Board asks governor to support veterans cemetery project
Fri, 01/29/2021 - 10:29am caleb
Letter of support for the proposal says cemetery would provide economic benefits and help military families
Caleb Casey | Managing Editor
A local effort to have a veterans cemetery built in the Grayling area took another step forward on Thursday, January 28, as the Crawford County Board of Commissioners opted to send a letter of support for the project to Michigan Governor Gretchen Whitmer.
According to the letter, the addition of a veterans cemetery in Grayling would benefit the state and local economies while also providing benefits for military members and their families.
“Thank you for including in this year’s budget the opportunity to explore the possibility of having a veterans cemetery in Northern Michigan. We think this would be a great boon to troop support, as well as the economy, and we think Grayling is the most natural location,” the letter to Governor Whitmer says.
“We have researched and traveled to state-operated veteran cemeteries in Wisconsin, Kentucky, and Tennessee so we know first-hand what they look like and how they are run. The Veterans Cemetery Grant Program funds construction and operations are, to the greatest part, covered by federal burial reimbursements. The monetary benefits to the State of Michigan and its veterans far exceed the fractional expenses to the State of Michigan.
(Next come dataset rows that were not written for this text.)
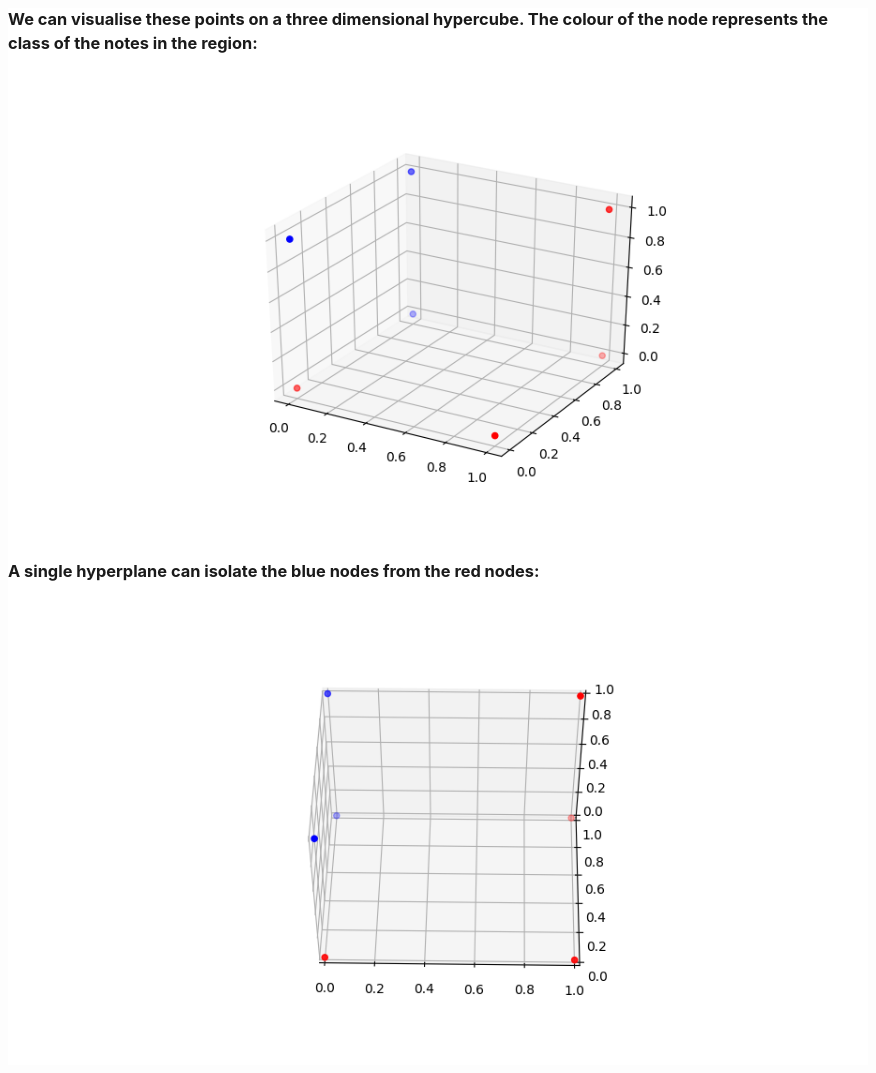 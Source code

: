 ### We can visualise these points on a three dimensional hypercube. The colour of the node represents the class of the notes in the region:
<p align="center">
  <img width="600" height="460" src="./img/fig15.png">
</p>

### A single hyperplane can isolate the blue nodes from the red nodes:
<p align="center">
  <img width="600" height="460" src="./img/fig16.png">
</p>
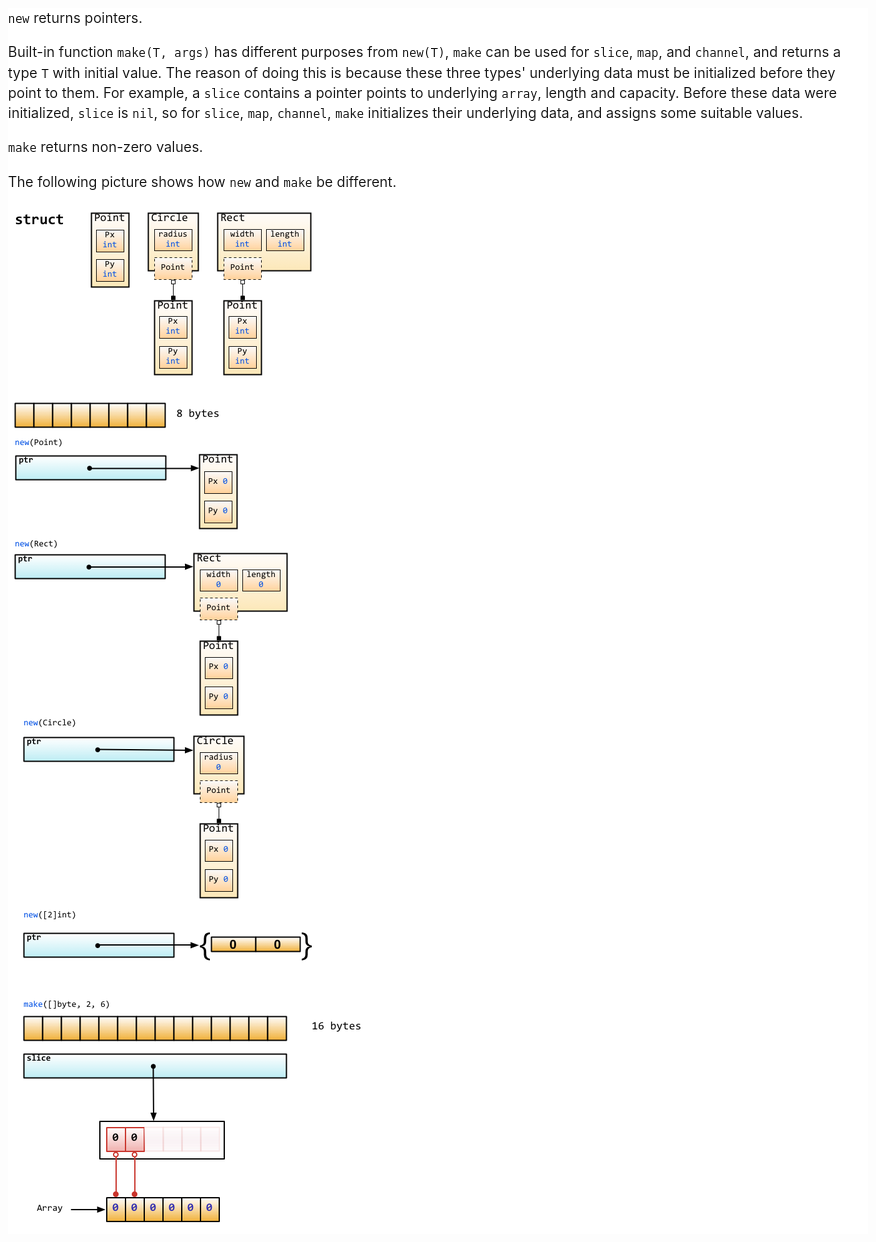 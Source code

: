 `new` returns pointers.

Built-in function `make(T, args)` has different purposes from `new(T)`, `make` can be used for `slice`, `map`, and `channel`, and returns a type `T` with initial value. The reason of doing this is because these three types' underlying data must be initialized before they point to them. For example, a `slice` contains a pointer points to underlying `array`, length and capacity. Before these data were initialized, `slice` is `nil`, so for `slice`, `map`, `channel`, `make` initializes their underlying data, and assigns some suitable values.

`make` returns non-zero values.

The following picture shows how `new` and `make` be different.

![](images/2.2.makenew.png?raw=true)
Moreover, looking at the current veteran population in Northern Michigan, it is not unreasonable to expect 500 internments a year – not a small operation,” according to the letter. “When a veteran is buried in a civilian cemetery, the cost averages around $2,500. The availability of a Veterans Cemetery would save our military heroes and their families thousands of dollars and annually would keep over $1 million in the Northern Michigan economy. It is not surprising that many states have multiple state operated Veteran Cemeteries – it makes sense from a social and economic perspective.”
If approved for funding, it would take a few years for the veterans cemetery to be constructed and made ready for burials and visitations.
“Once a Veterans Cemetery grant is approved by the federal government, it is four years before it is operational. Grayling has been considered two times in the past and we feel 2021 is the year to make it happen. We enthusiastically and respectfully urge you to move ahead with all due speed on the evaluation process. If Michigan can make the July 1, 2021 submission date, the cemetery can be operational that much sooner. We think your conclusion will be the same as ours – Grayling is the perfect location for a state-operated Veterans Cemetery,” according to the letter.
In touting Grayling for the location of a veterans cemetery, the letter to the governor says the area is “centrally located with convenient I-75 access” and it’s close to Camp Grayling.
“We are centrally located for the veteran population north from Bay County to north of the Mackinaw Bridge. Training hundreds of thousands of troops over the past 100 years makes us a natural choice. Land is available, as over 50 percent of county land is owned by the state,” according to the letter.
The letter has signature spots for project committee chairman Wayne Koppa (a former Camp Grayling commander), the Crawford County Board of Commissioners, the City of Grayling, and Grayling Charter Township.
Koppa pitched the veterans cemetery proposal to the Grayling City Council on Monday, August 10, during the council’s regular meeting. The city council unanimously approved a resolution in support of the project during its regular meeting on Monday, September 14, according to official meeting minutes.
Koppa also took the idea to Grayling Charter Township, and the township board – according to official meeting minutes – unanimously approved a resolution in favor of the veterans cemetery proposal during the board’s regular meeting on September 16.
On Thursday, January 28, Crawford County Commissioner Carey Jansen reported to the Board of Commissioners that a committee for the project met and the city and township have both supported the proposal. The Crawford County Board of Commissioners, during its Zoom meeting on January 28, voted 7-0 to send the letter to Governor Whitmer.